Source data:
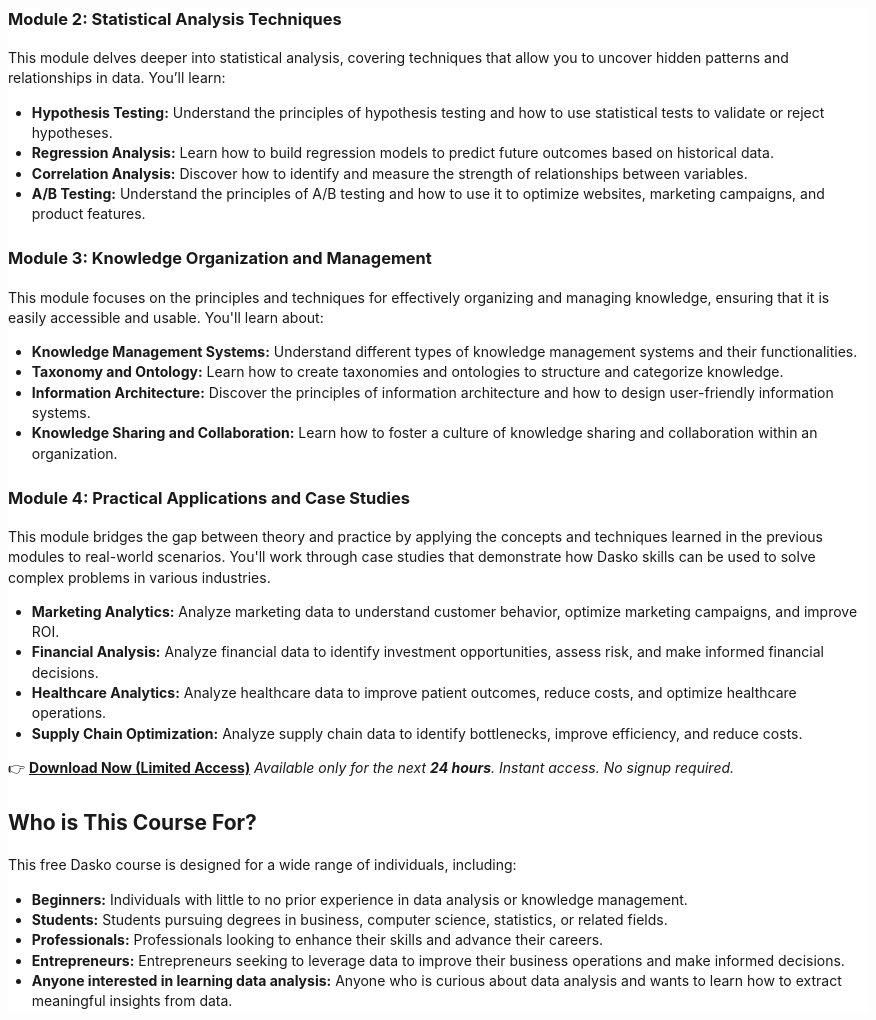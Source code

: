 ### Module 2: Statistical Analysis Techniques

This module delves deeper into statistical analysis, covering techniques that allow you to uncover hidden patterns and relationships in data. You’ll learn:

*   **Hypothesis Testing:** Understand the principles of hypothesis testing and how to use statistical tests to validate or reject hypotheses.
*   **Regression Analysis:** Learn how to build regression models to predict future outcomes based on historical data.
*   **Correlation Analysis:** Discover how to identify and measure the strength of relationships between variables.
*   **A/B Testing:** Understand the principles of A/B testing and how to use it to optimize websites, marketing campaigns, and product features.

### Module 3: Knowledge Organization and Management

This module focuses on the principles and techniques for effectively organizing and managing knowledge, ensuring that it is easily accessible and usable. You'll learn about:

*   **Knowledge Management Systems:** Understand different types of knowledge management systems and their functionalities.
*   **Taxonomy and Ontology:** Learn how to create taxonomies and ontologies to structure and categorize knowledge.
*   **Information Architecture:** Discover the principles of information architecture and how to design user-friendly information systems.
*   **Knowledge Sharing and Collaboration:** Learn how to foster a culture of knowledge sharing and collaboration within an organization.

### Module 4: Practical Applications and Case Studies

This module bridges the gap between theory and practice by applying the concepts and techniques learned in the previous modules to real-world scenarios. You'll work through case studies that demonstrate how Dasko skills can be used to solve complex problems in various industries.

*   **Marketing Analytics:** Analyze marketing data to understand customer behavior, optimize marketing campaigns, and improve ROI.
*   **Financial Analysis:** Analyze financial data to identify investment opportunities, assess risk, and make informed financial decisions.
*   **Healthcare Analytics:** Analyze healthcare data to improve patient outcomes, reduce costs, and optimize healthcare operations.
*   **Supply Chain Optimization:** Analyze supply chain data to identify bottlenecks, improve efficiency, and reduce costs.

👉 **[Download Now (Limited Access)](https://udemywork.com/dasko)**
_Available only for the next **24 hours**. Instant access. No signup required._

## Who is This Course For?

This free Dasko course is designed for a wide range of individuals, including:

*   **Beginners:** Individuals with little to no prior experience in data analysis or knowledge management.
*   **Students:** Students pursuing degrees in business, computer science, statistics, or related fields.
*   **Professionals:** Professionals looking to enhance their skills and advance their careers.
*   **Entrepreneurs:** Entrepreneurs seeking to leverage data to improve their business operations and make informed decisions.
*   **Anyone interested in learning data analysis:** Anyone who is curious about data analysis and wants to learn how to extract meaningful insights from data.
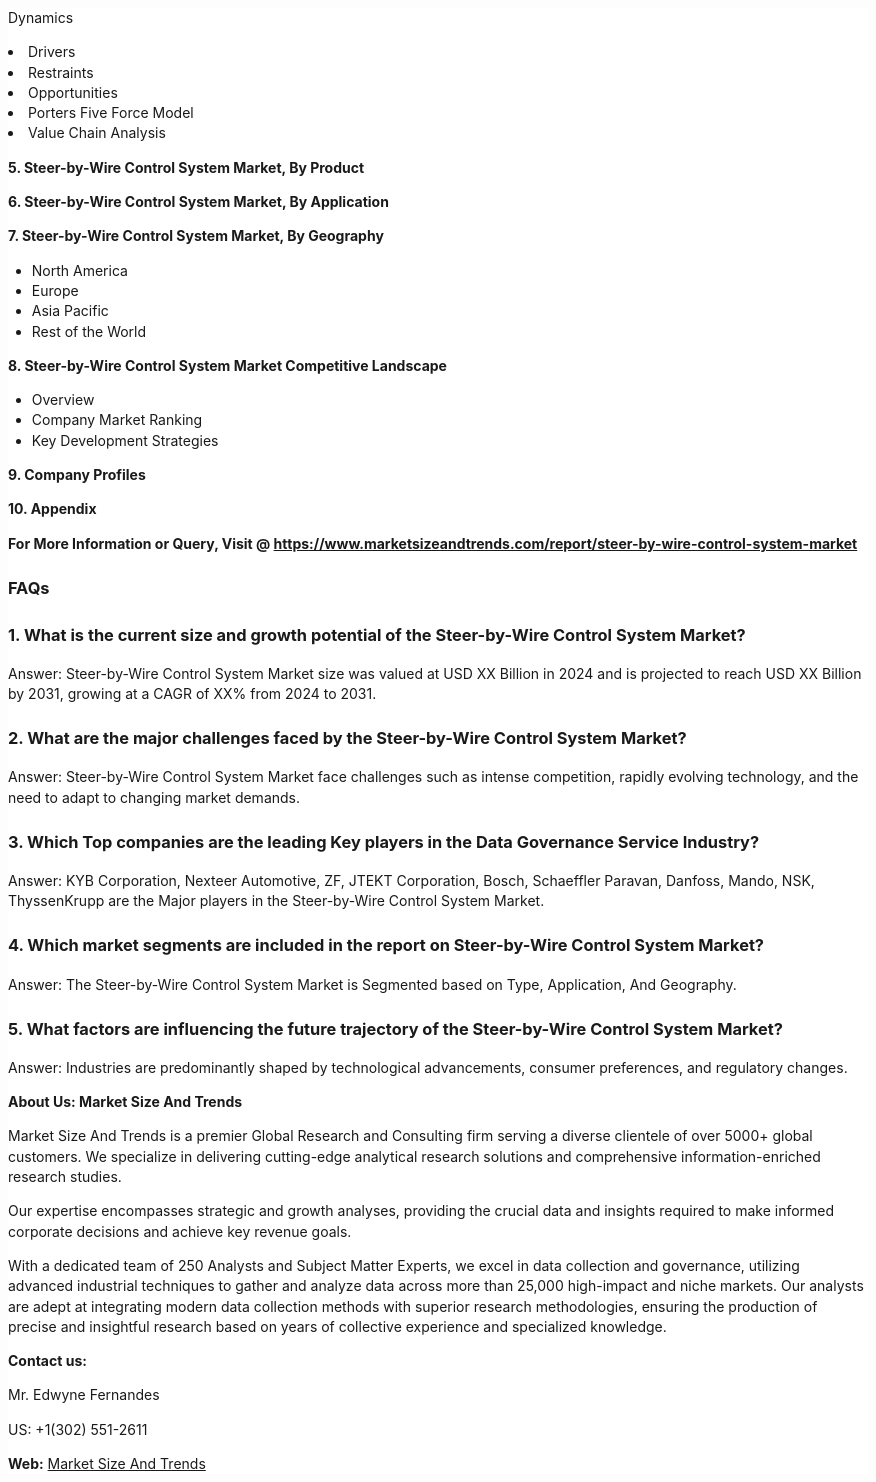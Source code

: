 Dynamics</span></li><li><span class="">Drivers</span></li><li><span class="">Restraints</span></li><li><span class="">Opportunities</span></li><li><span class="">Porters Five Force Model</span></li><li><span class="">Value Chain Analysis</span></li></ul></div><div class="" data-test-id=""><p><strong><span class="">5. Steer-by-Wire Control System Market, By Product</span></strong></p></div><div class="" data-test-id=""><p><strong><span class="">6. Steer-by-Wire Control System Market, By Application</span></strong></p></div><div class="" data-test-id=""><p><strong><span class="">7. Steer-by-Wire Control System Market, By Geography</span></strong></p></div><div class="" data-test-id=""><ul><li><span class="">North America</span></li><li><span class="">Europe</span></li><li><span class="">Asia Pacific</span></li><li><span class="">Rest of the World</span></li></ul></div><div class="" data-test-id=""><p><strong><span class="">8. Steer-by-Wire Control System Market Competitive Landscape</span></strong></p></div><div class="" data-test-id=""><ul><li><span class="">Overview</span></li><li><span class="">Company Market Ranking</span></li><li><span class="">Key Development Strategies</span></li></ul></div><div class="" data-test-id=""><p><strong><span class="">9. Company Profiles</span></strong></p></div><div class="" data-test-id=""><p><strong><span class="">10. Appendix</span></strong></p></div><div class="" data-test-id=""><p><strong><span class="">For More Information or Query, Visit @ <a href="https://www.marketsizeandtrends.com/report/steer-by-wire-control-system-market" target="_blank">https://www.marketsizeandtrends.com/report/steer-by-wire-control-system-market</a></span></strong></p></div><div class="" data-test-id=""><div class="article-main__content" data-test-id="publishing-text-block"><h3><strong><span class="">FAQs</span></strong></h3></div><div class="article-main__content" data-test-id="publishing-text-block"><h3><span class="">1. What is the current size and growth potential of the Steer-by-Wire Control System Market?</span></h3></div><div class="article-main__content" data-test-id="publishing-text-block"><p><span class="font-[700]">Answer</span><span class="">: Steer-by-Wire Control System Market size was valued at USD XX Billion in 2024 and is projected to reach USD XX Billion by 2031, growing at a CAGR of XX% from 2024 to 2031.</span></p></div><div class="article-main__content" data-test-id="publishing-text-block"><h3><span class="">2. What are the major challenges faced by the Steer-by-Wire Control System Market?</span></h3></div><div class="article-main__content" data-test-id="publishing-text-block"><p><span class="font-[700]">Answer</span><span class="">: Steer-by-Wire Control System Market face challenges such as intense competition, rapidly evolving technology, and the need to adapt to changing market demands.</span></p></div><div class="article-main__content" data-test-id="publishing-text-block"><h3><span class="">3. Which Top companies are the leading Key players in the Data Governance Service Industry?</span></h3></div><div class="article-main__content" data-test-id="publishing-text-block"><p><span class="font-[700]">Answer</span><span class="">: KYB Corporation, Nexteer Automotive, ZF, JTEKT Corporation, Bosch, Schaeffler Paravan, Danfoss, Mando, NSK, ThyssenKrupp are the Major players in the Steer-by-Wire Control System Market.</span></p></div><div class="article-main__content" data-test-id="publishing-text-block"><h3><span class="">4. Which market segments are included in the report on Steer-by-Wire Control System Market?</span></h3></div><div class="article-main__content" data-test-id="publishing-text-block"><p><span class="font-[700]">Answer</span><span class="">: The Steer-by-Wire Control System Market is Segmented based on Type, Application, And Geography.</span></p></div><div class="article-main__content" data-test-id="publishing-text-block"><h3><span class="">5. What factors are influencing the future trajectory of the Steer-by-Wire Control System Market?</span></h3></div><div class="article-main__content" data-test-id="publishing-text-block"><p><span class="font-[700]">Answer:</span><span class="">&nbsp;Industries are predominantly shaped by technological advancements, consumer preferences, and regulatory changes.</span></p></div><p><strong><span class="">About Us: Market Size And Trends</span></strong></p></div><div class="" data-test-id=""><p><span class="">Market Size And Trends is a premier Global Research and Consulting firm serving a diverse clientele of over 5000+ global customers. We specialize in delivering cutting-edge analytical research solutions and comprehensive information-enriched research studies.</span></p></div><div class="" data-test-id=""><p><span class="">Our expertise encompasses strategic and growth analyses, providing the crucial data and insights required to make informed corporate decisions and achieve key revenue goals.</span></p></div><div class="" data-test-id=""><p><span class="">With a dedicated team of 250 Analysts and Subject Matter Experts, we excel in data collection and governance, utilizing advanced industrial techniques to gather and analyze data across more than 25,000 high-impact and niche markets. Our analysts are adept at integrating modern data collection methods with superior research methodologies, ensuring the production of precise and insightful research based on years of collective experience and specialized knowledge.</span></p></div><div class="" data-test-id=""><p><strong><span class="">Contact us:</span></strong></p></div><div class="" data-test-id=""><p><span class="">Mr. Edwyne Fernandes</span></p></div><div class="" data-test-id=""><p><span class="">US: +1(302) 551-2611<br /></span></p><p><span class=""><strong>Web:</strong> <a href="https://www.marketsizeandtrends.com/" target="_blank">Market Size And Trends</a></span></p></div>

...

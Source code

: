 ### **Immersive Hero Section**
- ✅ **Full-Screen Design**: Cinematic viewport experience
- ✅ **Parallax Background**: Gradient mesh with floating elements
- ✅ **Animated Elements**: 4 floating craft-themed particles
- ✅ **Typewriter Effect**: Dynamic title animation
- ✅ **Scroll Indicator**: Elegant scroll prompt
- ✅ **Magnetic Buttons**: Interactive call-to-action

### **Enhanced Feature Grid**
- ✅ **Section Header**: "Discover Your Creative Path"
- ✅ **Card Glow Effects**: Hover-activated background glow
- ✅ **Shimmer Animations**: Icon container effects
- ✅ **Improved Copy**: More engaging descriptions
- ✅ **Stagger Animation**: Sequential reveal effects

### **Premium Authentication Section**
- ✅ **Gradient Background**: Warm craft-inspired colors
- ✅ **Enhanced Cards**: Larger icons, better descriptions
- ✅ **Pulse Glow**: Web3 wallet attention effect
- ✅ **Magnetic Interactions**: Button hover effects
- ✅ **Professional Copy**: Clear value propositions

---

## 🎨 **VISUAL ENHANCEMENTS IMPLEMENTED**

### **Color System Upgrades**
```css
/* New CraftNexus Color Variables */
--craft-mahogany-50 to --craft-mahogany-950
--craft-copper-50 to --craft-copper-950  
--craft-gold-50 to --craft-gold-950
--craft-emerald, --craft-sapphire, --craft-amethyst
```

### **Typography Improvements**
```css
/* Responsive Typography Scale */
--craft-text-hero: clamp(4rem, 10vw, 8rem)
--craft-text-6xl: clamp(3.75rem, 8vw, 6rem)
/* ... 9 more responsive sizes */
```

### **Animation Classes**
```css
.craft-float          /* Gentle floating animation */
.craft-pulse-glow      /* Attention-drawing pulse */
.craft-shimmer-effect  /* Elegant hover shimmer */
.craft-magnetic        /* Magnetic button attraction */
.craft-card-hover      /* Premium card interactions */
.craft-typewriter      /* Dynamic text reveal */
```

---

## TASK INSTRUCTIONS
Based on the records above, count the lines in which "systems" occurs and provide only the number.

## THE COMPLETED TASK
2